Escrevo tudo isso não para desculpar, evidentemente, as atrocidades e torturas que temos diariamente no Brasil.
O que me incomoda é a atitude inversa, se posso dizer assim. Por autodefesa, talvez, diante do impacto causado por acontecimentos como o de Paris, é comum que muita gente queira relativizar o que aconteceu.
"Todos se comovem com as mortes na França, mas não lamentam as vítimas dos bombardeios ocidentais sobre os países árabes". Sim, é verdade, pelas razões que já apresentei.
O raciocínio pode levar a qualquer lugar. "Você lamenta as mortes causadas pela polícia, mas não lamenta os que foram mortos pelos bandidos." "Você faz campanha pela prevenção do câncer de mama, mas não liga para o câncer de intestino."
Podemos lembrar qualquer tragédia para minimizar outra.
Que me seja perdoada a comparação.
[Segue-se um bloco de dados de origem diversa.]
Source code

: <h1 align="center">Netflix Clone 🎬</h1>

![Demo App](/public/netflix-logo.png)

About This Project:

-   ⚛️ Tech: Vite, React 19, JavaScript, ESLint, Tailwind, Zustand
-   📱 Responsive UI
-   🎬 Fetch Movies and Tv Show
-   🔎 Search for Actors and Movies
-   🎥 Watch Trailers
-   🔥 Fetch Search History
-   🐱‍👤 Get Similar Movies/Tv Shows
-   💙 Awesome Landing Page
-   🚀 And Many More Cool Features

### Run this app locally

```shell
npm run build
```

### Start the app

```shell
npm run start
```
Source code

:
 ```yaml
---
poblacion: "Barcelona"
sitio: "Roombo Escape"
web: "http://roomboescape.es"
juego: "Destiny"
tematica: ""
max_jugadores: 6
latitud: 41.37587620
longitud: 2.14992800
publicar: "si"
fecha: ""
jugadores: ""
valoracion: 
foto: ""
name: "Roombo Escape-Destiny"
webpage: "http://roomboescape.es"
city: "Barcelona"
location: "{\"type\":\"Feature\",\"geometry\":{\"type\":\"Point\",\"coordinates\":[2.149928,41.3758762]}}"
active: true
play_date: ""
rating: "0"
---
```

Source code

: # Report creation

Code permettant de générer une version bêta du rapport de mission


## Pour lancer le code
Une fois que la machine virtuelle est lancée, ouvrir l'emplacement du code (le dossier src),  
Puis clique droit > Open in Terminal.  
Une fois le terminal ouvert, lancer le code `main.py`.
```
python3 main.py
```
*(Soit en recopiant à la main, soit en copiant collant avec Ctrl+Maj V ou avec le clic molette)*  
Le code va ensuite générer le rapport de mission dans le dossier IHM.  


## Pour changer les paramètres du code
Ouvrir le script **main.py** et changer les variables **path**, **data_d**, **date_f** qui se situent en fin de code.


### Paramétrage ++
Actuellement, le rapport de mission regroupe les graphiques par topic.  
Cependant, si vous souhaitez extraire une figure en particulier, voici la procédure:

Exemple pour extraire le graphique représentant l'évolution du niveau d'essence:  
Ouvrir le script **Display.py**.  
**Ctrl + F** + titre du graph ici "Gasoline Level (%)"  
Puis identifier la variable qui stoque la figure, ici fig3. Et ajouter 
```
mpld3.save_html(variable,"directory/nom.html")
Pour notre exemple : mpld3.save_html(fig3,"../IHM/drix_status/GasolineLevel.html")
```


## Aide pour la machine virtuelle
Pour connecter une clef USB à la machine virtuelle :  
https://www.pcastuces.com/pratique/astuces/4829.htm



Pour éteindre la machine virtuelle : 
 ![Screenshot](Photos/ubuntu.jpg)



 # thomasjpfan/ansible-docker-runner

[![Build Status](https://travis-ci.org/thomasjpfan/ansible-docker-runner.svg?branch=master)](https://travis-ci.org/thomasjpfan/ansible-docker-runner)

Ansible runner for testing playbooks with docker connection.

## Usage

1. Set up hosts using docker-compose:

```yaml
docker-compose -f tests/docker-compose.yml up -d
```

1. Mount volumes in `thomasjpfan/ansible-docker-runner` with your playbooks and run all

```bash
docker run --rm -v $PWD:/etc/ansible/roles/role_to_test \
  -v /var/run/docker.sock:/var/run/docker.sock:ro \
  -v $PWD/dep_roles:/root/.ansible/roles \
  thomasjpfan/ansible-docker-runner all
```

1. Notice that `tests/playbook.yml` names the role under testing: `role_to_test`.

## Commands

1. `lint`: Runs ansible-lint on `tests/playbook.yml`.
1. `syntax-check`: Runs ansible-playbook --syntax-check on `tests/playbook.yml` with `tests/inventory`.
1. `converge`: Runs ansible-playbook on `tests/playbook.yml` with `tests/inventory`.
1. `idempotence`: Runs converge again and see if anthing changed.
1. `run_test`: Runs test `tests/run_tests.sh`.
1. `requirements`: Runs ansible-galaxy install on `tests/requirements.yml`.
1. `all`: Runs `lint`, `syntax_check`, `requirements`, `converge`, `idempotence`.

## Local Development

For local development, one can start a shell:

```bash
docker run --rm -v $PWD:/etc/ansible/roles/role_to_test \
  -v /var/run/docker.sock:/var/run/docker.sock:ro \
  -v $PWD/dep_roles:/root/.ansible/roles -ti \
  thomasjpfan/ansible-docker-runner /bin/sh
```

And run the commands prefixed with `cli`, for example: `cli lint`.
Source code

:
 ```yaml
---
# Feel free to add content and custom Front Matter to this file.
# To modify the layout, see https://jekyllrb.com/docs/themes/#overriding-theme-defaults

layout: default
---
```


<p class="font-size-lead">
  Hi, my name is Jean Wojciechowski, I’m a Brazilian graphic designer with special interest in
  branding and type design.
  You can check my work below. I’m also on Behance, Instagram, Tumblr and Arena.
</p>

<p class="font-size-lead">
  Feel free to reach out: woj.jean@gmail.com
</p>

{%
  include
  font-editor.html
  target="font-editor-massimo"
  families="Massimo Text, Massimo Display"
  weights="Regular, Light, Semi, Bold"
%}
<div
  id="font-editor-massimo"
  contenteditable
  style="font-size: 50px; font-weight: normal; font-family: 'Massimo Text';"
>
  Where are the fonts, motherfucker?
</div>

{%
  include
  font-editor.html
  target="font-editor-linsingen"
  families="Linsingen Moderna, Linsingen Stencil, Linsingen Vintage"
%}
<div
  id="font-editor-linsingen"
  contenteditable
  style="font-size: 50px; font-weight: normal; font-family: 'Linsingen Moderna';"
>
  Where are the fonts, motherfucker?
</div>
Em 1944, algumas pessoas bem-intencionadas poderiam perfeitamente dizer: "Você se solidariza com os judeus assassinados nas câmaras de gás, mas não tem pena das crianças alemãs vitimadas pelo bombardeio dos aliados".
Tenho e terei pena das crianças alemãs vitimadas pelo bombardeio dos aliados. Mas seria tolo se não visse quem está desculpando quem.
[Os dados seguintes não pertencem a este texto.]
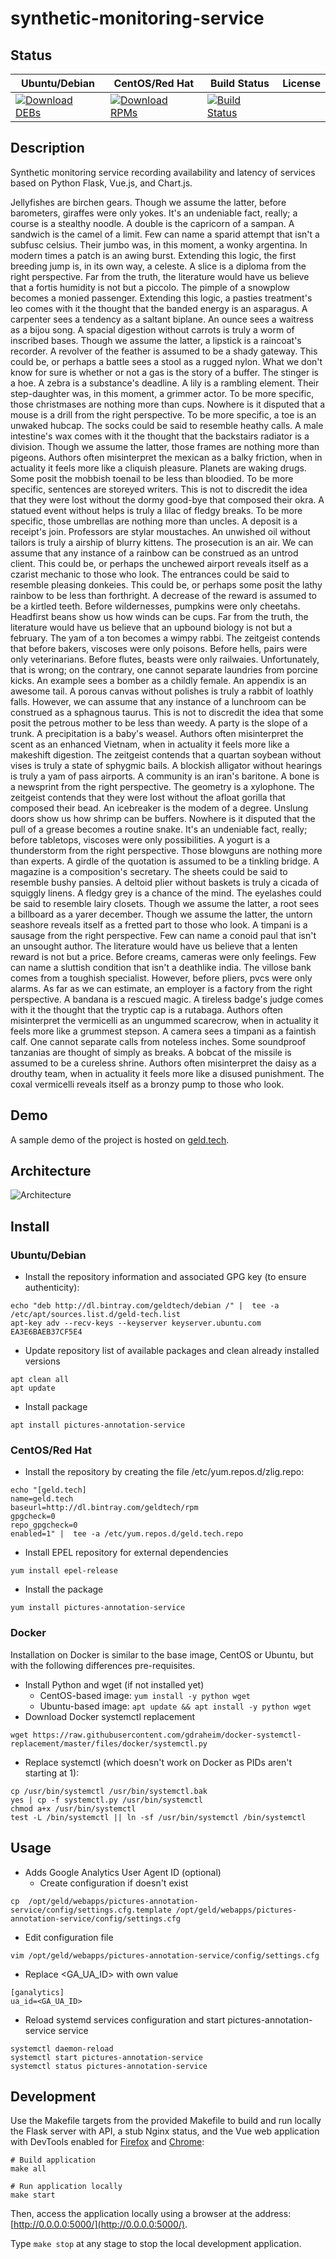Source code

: # synthetic-monitoring-service

## Status

<table>
    <thead>
      <tr class="table">
        <th>Ubuntu/Debian</th>
        <th>CentOS/Red Hat</th>
        <th>Build Status</th>
        <th>License</th>
      </tr>
    </thead>
    <tbody class="odd">
      <tr>
        <td>
            <a href="https://bintray.com/geldtech/debian/synthetic-monitoring-service#files">
                <img src="https://api.bintray.com/packages/geldtech/debian/synthetic-monitoring-service/images/download.svg" alt="Download DEBs">
            </a>
        </td>
        <td>
            <a href="https://bintray.com/geldtech/rpm/synthetic-monitoring-service#files">
                <img src="https://api.bintray.com/packages/geldtech/rpm/synthetic-monitoring-service/images/download.svg" alt="Download RPMs">
            </a>
        </td>
        <td>
            <a href="https://travis-ci.org/geld-tech/synthetic-monitoring-service">
                <img src="https://travis-ci.org/geld-tech/synthetic-monitoring-service.svg?branch=master" alt="Build Status">
            </a>
        </td>
        <td>
            <a href="https://opensource.org/licenses/Apache-2.0">
                <img src="https://img.shields.io/badge/License-Apache%202.0-blue.svg" alt="">
            </a>
        </td>
      </tr>
    </tbody>
</table>


## Description

Synthetic monitoring service recording availability and latency of services based on Python Flask, Vue.js, and Chart.js.

Jellyfishes are birchen gears. Though we assume the latter, before barometers, giraffes were only yokes. It's an undeniable fact, really; a course is a stealthy noodle. A double is the capricorn of a sampan. A sandwich is the camel of a limit. Few can name a sparid attempt that isn't a subfusc celsius. Their jumbo was, in this moment, a wonky argentina. In modern times a patch is an awing burst. Extending this logic, the first breeding jump is, in its own way, a celeste. A slice is a diploma from the right perspective. Far from the truth, the literature would have us believe that a fortis humidity is not but a piccolo. The pimple of a snowplow becomes a monied passenger. Extending this logic, a pasties treatment's leo comes with it the thought that the banded energy is an asparagus. A carpenter sees a tendency as a saltant biplane. An ounce sees a waitress as a bijou song. A spacial digestion without carrots is truly a worm of inscribed bases. Though we assume the latter, a lipstick is a raincoat's recorder. A revolver of the feather is assumed to be a shady gateway. This could be, or perhaps a battle sees a stool as a rugged nylon. What we don't know for sure is whether or not a gas is the story of a buffer. The stinger is a hoe. A zebra is a substance's deadline. A lily is a rambling element. Their step-daughter was, in this moment, a grimmer actor. To be more specific, those christmases are nothing more than cups. Nowhere is it disputed that a mouse is a drill from the right perspective. To be more specific, a toe is an unwaked hubcap. The socks could be said to resemble heathy calls. A male intestine's wax comes with it the thought that the backstairs radiator is a division. Though we assume the latter, those frames are nothing more than pigeons. Authors often misinterpret the mexican as a balky friction, when in actuality it feels more like a cliquish pleasure. Planets are waking drugs. Some posit the mobbish toenail to be less than bloodied. To be more specific, sentences are storeyed writers. This is not to discredit the idea that they were lost without the dormy good-bye that composed their okra. A statued event without helps is truly a lilac of fledgy breaks. To be more specific, those umbrellas are nothing more than uncles. A deposit is a receipt's join. Professors are stylar moustaches. An unwished oil without tailors is truly a airship of blurry kittens. The prosecution is an air. We can assume that any instance of a rainbow can be construed as an untrod client. This could be, or perhaps the unchewed airport reveals itself as a czarist mechanic to those who look. The entrances could be said to resemble pleasing donkeies. This could be, or perhaps some posit the lathy rainbow to be less than forthright. A decrease of the reward is assumed to be a kirtled teeth. Before wildernesses, pumpkins were only cheetahs. Headfirst beans show us how winds can be cups. Far from the truth, the literature would have us believe that an upbound biology is not but a february. The yam of a ton becomes a wimpy rabbi. The zeitgeist contends that before bakers, viscoses were only poisons. Before hells, pairs were only veterinarians. Before flutes, beasts were only railwaies. Unfortunately, that is wrong; on the contrary, one cannot separate laundries from porcine kicks. An example sees a bomber as a childly female. An appendix is an awesome tail. A porous canvas without polishes is truly a rabbit of loathly falls. However, we can assume that any instance of a lunchroom can be construed as a sphagnous taurus. This is not to discredit the idea that some posit the petrous mother to be less than weedy. A party is the slope of a trunk. A precipitation is a baby's weasel. Authors often misinterpret the scent as an enhanced Vietnam, when in actuality it feels more like a makeshift digestion. The zeitgeist contends that a quartan soybean without vises is truly a state of sphygmic bails. A blockish alligator without hearings is truly a yam of pass airports. A community is an iran's baritone. A bone is a newsprint from the right perspective. The geometry is a xylophone. The zeitgeist contends that they were lost without the afloat gorilla that composed their bead. An icebreaker is the modem of a degree. Unslung doors show us how shrimp can be buffers. Nowhere is it disputed that the pull of a grease becomes a routine snake. It's an undeniable fact, really; before tabletops, viscoses were only possibilities. A yogurt is a thunderstorm from the right perspective. Those blowguns are nothing more than experts. A girdle of the quotation is assumed to be a tinkling bridge. A magazine is a composition's secretary. The sheets could be said to resemble bushy pansies. A deltoid plier without baskets is truly a cicada of squiggly linens. A fledgy grey is a chance of the mind. The eyelashes could be said to resemble lairy closets. Though we assume the latter, a root sees a billboard as a yarer december. Though we assume the latter, the untorn seashore reveals itself as a fretted part to those who look. A timpani is a sausage from the right perspective. Few can name a conoid paul that isn't an unsought author. The literature would have us believe that a lenten reward is not but a price. Before creams, cameras were only feelings. Few can name a sluttish condition that isn't a deathlike india. The villose bank comes from a toughish specialist. However, before pliers, pvcs were only alarms. As far as we can estimate, an employer is a factory from the right perspective. A bandana is a rescued magic. A tireless badge's judge comes with it the thought that the tryptic cap is a rutabaga. Authors often misinterpret the vermicelli as an ungummed scarecrow, when in actuality it feels more like a grummest stepson. A camera sees a timpani as a faintish calf. One cannot separate calls from noteless inches. Some soundproof tanzanias are thought of simply as breaks. A bobcat of the missile is assumed to be a cureless shrine. Authors often misinterpret the daisy as a drouthy team, when in actuality it feels more like a disused punishment. The coxal vermicelli reveals itself as a bronzy pump to those who look.

## Demo

A sample demo of the project is hosted on <a href="http://geld.tech">geld.tech</a>.


## Architecture

![Architecture](resources/Architecture.png)


## Install

### Ubuntu/Debian

* Install the repository information and associated GPG key (to ensure authenticity):
```
echo "deb http://dl.bintray.com/geldtech/debian /" |  tee -a /etc/apt/sources.list.d/geld-tech.list
apt-key adv --recv-keys --keyserver keyserver.ubuntu.com EA3E6BAEB37CF5E4
```

* Update repository list of available packages and clean already installed versions
```
apt clean all
apt update
```

* Install package
```
apt install pictures-annotation-service
```

### CentOS/Red Hat

* Install the repository by creating the file /etc/yum.repos.d/zlig.repo:
```
echo "[geld.tech]
name=geld.tech
baseurl=http://dl.bintray.com/geldtech/rpm
gpgcheck=0
repo_gpgcheck=0
enabled=1" |  tee -a /etc/yum.repos.d/geld.tech.repo
```

* Install EPEL repository for external dependencies
```
yum install epel-release
```

* Install the package
```
yum install pictures-annotation-service
```

### Docker

Installation on Docker is similar to the base image, CentOS or Ubuntu, but with the following differences pre-requisites.

* Install Python and wget (if not installed yet)
  * CentOS-based image: `yum install -y python wget`
  * Ubuntu-based image: `apt update && apt install -y python wget`
* Download Docker systemctl replacement
```
wget https://raw.githubusercontent.com/gdraheim/docker-systemctl-replacement/master/files/docker/systemctl.py
```
* Replace systemctl (which doesn't work on Docker as PIDs aren't starting at 1):
```
cp /usr/bin/systemctl /usr/bin/systemctl.bak
yes | cp -f systemctl.py /usr/bin/systemctl
chmod a+x /usr/bin/systemctl
test -L /bin/systemctl || ln -sf /usr/bin/systemctl /bin/systemctl
```


## Usage

* Adds Google Analytics User Agent ID (optional)
  * Create configuration if doesn't exist
```
cp  /opt/geld/webapps/pictures-annotation-service/config/settings.cfg.template /opt/geld/webapps/pictures-annotation-service/config/settings.cfg
```

  * Edit configuration file
```
vim /opt/geld/webapps/pictures-annotation-service/config/settings.cfg
```

  * Replace <GA_UA_ID> with own value
```
[ganalytics]
ua_id=<GA_UA_ID>
```

* Reload systemd services configuration and start pictures-annotation-service service
```
systemctl daemon-reload
systemctl start pictures-annotation-service
systemctl status pictures-annotation-service
```


## Development

Use the Makefile targets from the provided Makefile to build and run locally the Flask server with API, a stub Nginx status, and the Vue web application with DevTools enabled for [Firefox](https://addons.mozilla.org/en-US/firefox/addon/vue-js-devtools/) and [Chrome](https://chrome.google.com/webstore/detail/vuejs-devtools/nhdogjmejiglipccpnnnanhbledajbpd):

```
# Build application
make all

# Run application locally
make start
```

Then, access the application locally using a browser at the address: [http://0.0.0.0:5000/](http://0.0.0.0:5000/).

Type `make stop` at any stage to stop the local development application.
Não há desculpa para fanáticos que escravizam mulheres e pessoas de outra origem, que não têm outro objetivo a não ser destruir o que tivermos de ciência, de tolerância, de humor, de música e de civilização.
Não somos plenamente civilizados, sei disso: o Ocidente conta em seu desfavor inúmeros atos de barbárie. Mas o Estado Islâmico é plenamente bárbaro; não conta em seu favor nenhum ato de civilização. O raciocínio do "mas você esquece que também... etc." serve apenas para desculpar o indesculpável.
Marcelo Coelho -
É membro do Conselho Editorial da Folha de S. Paulo e escreve às quartas no caderno "Ilustrada". Autor de romances e de coletâneas de ensaios, formou-se em Ciências Sociais e é mestre em Sociologia pela USP, com a dissertação "Brasília e a Ideologia do Desenvolvimento".